WHAT THE TASK REQUIRES →
What lines of the data hold the string "merely"? Pull each one out.

RECORDS PROVIDED →
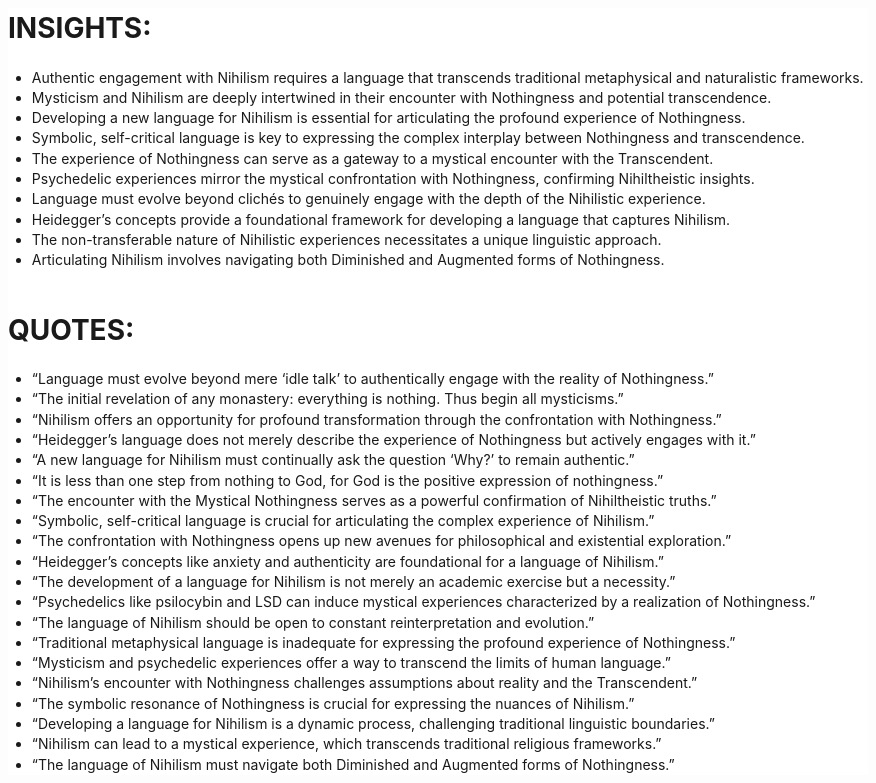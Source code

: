 # INSIGHTS:

- Authentic engagement with Nihilism requires a language that transcends traditional metaphysical and naturalistic frameworks.
- Mysticism and Nihilism are deeply intertwined in their encounter with Nothingness and potential transcendence.
- Developing a new language for Nihilism is essential for articulating the profound experience of Nothingness.
- Symbolic, self-critical language is key to expressing the complex interplay between Nothingness and transcendence.
- The experience of Nothingness can serve as a gateway to a mystical encounter with the Transcendent.
- Psychedelic experiences mirror the mystical confrontation with Nothingness, confirming Nihiltheistic insights.
- Language must evolve beyond clichés to genuinely engage with the depth of the Nihilistic experience.
- Heidegger’s concepts provide a foundational framework for developing a language that captures Nihilism.
- The non-transferable nature of Nihilistic experiences necessitates a unique linguistic approach.
- Articulating Nihilism involves navigating both Diminished and Augmented forms of Nothingness.

# QUOTES:

- “Language must evolve beyond mere ‘idle talk’ to authentically engage with the reality of Nothingness.”
- “The initial revelation of any monastery: everything is nothing. Thus begin all mysticisms.”
- “Nihilism offers an opportunity for profound transformation through the confrontation with Nothingness.”
- “Heidegger’s language does not merely describe the experience of Nothingness but actively engages with it.”
- “A new language for Nihilism must continually ask the question ‘Why?’ to remain authentic.”
- “It is less than one step from nothing to God, for God is the positive expression of nothingness.”
- “The encounter with the Mystical Nothingness serves as a powerful confirmation of Nihiltheistic truths.”
- “Symbolic, self-critical language is crucial for articulating the complex experience of Nihilism.”
- “The confrontation with Nothingness opens up new avenues for philosophical and existential exploration.”
- “Heidegger’s concepts like anxiety and authenticity are foundational for a language of Nihilism.”
- “The development of a language for Nihilism is not merely an academic exercise but a necessity.”
- “Psychedelics like psilocybin and LSD can induce mystical experiences characterized by a realization of Nothingness.”
- “The language of Nihilism should be open to constant reinterpretation and evolution.”
- “Traditional metaphysical language is inadequate for expressing the profound experience of Nothingness.”
- “Mysticism and psychedelic experiences offer a way to transcend the limits of human language.”
- “Nihilism’s encounter with Nothingness challenges assumptions about reality and the Transcendent.”
- “The symbolic resonance of Nothingness is crucial for expressing the nuances of Nihilism.”
- “Developing a language for Nihilism is a dynamic process, challenging traditional linguistic boundaries.”
- “Nihilism can lead to a mystical experience, which transcends traditional religious frameworks.”
- “The language of Nihilism must navigate both Diminished and Augmented forms of Nothingness.”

ANSWER TO THIS TASK →
- “Heidegger’s language does not merely describe the experience of Nothingness but actively engages with it.”
- “The development of a language for Nihilism is not merely an academic exercise but a necessity.”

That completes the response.